• YOUR TASK: Verbatim, and with nothing else, reproduce the data below from its first line through the line containing "- Entity Framework Core (SQLite)".

• SOURCE MATERIAL:
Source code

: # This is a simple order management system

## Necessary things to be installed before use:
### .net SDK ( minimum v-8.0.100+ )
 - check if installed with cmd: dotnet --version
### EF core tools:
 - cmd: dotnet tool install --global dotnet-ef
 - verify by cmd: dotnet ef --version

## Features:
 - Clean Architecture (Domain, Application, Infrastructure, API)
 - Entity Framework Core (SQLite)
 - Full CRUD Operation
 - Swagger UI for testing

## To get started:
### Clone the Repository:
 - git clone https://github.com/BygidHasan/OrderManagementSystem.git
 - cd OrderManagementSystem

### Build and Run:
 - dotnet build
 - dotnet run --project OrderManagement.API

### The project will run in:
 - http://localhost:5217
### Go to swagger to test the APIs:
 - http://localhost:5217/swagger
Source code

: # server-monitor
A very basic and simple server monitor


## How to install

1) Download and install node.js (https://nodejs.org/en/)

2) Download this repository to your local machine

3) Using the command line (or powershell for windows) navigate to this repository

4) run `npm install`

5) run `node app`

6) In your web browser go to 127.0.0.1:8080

• ANSWER BOX:
Source code

: # This is a simple order management system

## Necessary things to be installed before use:
### .net SDK ( minimum v-8.0.100+ )
 - check if installed with cmd: dotnet --version
### EF core tools:
 - cmd: dotnet tool install --global dotnet-ef
 - verify by cmd: dotnet ef --version

## Features:
 - Clean Architecture (Domain, Application, Infrastructure, API)
 - Entity Framework Core (SQLite)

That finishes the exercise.